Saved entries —
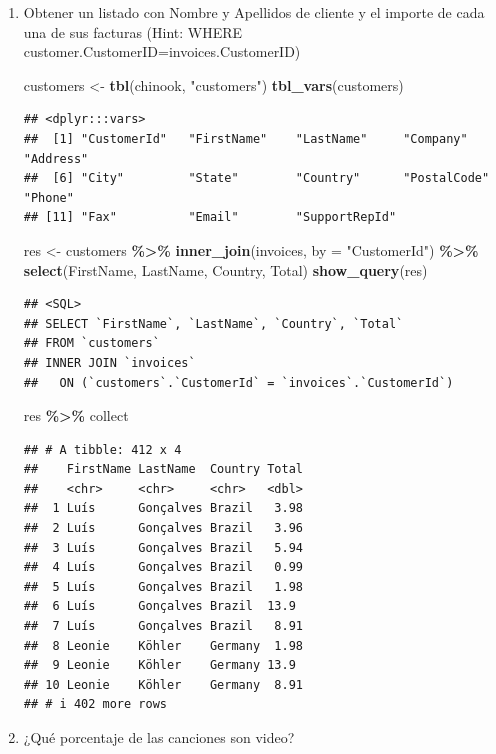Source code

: \documentclass[
]{book}
\newenvironment{Shaded}{\begin{snugshade}}{\end{snugshade}}
\newcommand{\AttributeTok}[1]{\textcolor[rgb]{0.13,0.29,0.53}{#1}}
\newcommand{\FunctionTok}[1]{\textcolor[rgb]{0.13,0.29,0.53}{\textbf{#1}}}
\newcommand{\NormalTok}[1]{#1}
\newcommand{\OtherTok}[1]{\textcolor[rgb]{0.56,0.35,0.01}{#1}}
\newcommand{\SpecialCharTok}[1]{\textcolor[rgb]{0.81,0.36,0.00}{\textbf{#1}}}
\newcommand{\StringTok}[1]{\textcolor[rgb]{0.31,0.60,0.02}{#1}}
\begin{document}
\begin{enumerate}
\def\labelenumi{\arabic{enumi}.}
\setcounter{enumi}{3}
\item
  Obtener un listado con Nombre y Apellidos de cliente y el importe de cada una de sus facturas
  (Hint: WHERE customer.CustomerID=invoices.CustomerID)

\begin{Shaded}
\begin{Highlighting}[]
\NormalTok{customers }\OtherTok{\textless{}{-}} \FunctionTok{tbl}\NormalTok{(chinook, }\StringTok{"customers"}\NormalTok{)}
\FunctionTok{tbl\_vars}\NormalTok{(customers) }
\end{Highlighting}
\end{Shaded}

\begin{verbatim}
## <dplyr:::vars>
##  [1] "CustomerId"   "FirstName"    "LastName"     "Company"      "Address"     
##  [6] "City"         "State"        "Country"      "PostalCode"   "Phone"       
## [11] "Fax"          "Email"        "SupportRepId"
\end{verbatim}

\begin{Shaded}
\begin{Highlighting}[]
\NormalTok{res }\OtherTok{\textless{}{-}}\NormalTok{ customers }\SpecialCharTok{\%\textgreater{}\%} \FunctionTok{inner\_join}\NormalTok{(invoices, }\AttributeTok{by =} \StringTok{"CustomerId"}\NormalTok{) }\SpecialCharTok{\%\textgreater{}\%} \FunctionTok{select}\NormalTok{(FirstName, LastName, Country, Total) }
\FunctionTok{show\_query}\NormalTok{(res)}
\end{Highlighting}
\end{Shaded}

\begin{verbatim}
## <SQL>
## SELECT `FirstName`, `LastName`, `Country`, `Total`
## FROM `customers`
## INNER JOIN `invoices`
##   ON (`customers`.`CustomerId` = `invoices`.`CustomerId`)
\end{verbatim}

\begin{Shaded}
\begin{Highlighting}[]
\NormalTok{res  }\SpecialCharTok{\%\textgreater{}\%}\NormalTok{ collect}
\end{Highlighting}
\end{Shaded}

\begin{verbatim}
## # A tibble: 412 x 4
##    FirstName LastName  Country Total
##    <chr>     <chr>     <chr>   <dbl>
##  1 Luís      Gonçalves Brazil   3.98
##  2 Luís      Gonçalves Brazil   3.96
##  3 Luís      Gonçalves Brazil   5.94
##  4 Luís      Gonçalves Brazil   0.99
##  5 Luís      Gonçalves Brazil   1.98
##  6 Luís      Gonçalves Brazil  13.9 
##  7 Luís      Gonçalves Brazil   8.91
##  8 Leonie    Köhler    Germany  1.98
##  9 Leonie    Köhler    Germany 13.9 
## 10 Leonie    Köhler    Germany  8.91
## # i 402 more rows
\end{verbatim}
\item
  ¿Qué porcentaje de las canciones son video?


\end{enumerate}
\end{document}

ABOUT THIS EXERCISE — Reproduce the entries above word for word. Pictures stay out.

RESPONSE TO THE EXERCISE —
Source code

: \documentclass[
]{book}
\newenvironment{Shaded}{\begin{snugshade}}{\end{snugshade}}
\newcommand{\AttributeTok}[1]{\textcolor[rgb]{0.13,0.29,0.53}{#1}}
\newcommand{\FunctionTok}[1]{\textcolor[rgb]{0.13,0.29,0.53}{\textbf{#1}}}
\newcommand{\NormalTok}[1]{#1}
\newcommand{\OtherTok}[1]{\textcolor[rgb]{0.56,0.35,0.01}{#1}}
\newcommand{\SpecialCharTok}[1]{\textcolor[rgb]{0.81,0.36,0.00}{\textbf{#1}}}
\newcommand{\StringTok}[1]{\textcolor[rgb]{0.31,0.60,0.02}{#1}}
\begin{document}
\begin{enumerate}
\def\labelenumi{\arabic{enumi}.}
\setcounter{enumi}{3}
\item
  Obtener un listado con Nombre y Apellidos de cliente y el importe de cada una de sus facturas
  (Hint: WHERE customer.CustomerID=invoices.CustomerID)

\begin{Shaded}
\begin{Highlighting}[]
\NormalTok{customers }\OtherTok{\textless{}{-}} \FunctionTok{tbl}\NormalTok{(chinook, }\StringTok{"customers"}\NormalTok{)}
\FunctionTok{tbl\_vars}\NormalTok{(customers) }
\end{Highlighting}
\end{Shaded}

\begin{verbatim}
## <dplyr:::vars>
##  [1] "CustomerId"   "FirstName"    "LastName"     "Company"      "Address"     
##  [6] "City"         "State"        "Country"      "PostalCode"   "Phone"       
## [11] "Fax"          "Email"        "SupportRepId"
\end{verbatim}

\begin{Shaded}
\begin{Highlighting}[]
\NormalTok{res }\OtherTok{\textless{}{-}}\NormalTok{ customers }\SpecialCharTok{\%\textgreater{}\%} \FunctionTok{inner\_join}\NormalTok{(invoices, }\AttributeTok{by =} \StringTok{"CustomerId"}\NormalTok{) }\SpecialCharTok{\%\textgreater{}\%} \FunctionTok{select}\NormalTok{(FirstName, LastName, Country, Total) }
\FunctionTok{show\_query}\NormalTok{(res)}
\end{Highlighting}
\end{Shaded}

\begin{verbatim}
## <SQL>
## SELECT `FirstName`, `LastName`, `Country`, `Total`
## FROM `customers`
## INNER JOIN `invoices`
##   ON (`customers`.`CustomerId` = `invoices`.`CustomerId`)
\end{verbatim}

\begin{Shaded}
\begin{Highlighting}[]
\NormalTok{res  }\SpecialCharTok{\%\textgreater{}\%}\NormalTok{ collect}
\end{Highlighting}
\end{Shaded}

\begin{verbatim}
## # A tibble: 412 x 4
##    FirstName LastName  Country Total
##    <chr>     <chr>     <chr>   <dbl>
##  1 Luís      Gonçalves Brazil   3.98
##  2 Luís      Gonçalves Brazil   3.96
##  3 Luís      Gonçalves Brazil   5.94
##  4 Luís      Gonçalves Brazil   0.99
##  5 Luís      Gonçalves Brazil   1.98
##  6 Luís      Gonçalves Brazil  13.9 
##  7 Luís      Gonçalves Brazil   8.91
##  8 Leonie    Köhler    Germany  1.98
##  9 Leonie    Köhler    Germany 13.9 
## 10 Leonie    Köhler    Germany  8.91
## # i 402 more rows
\end{verbatim}
\item
  ¿Qué porcentaje de las canciones son video?


\end{enumerate}
\end{document}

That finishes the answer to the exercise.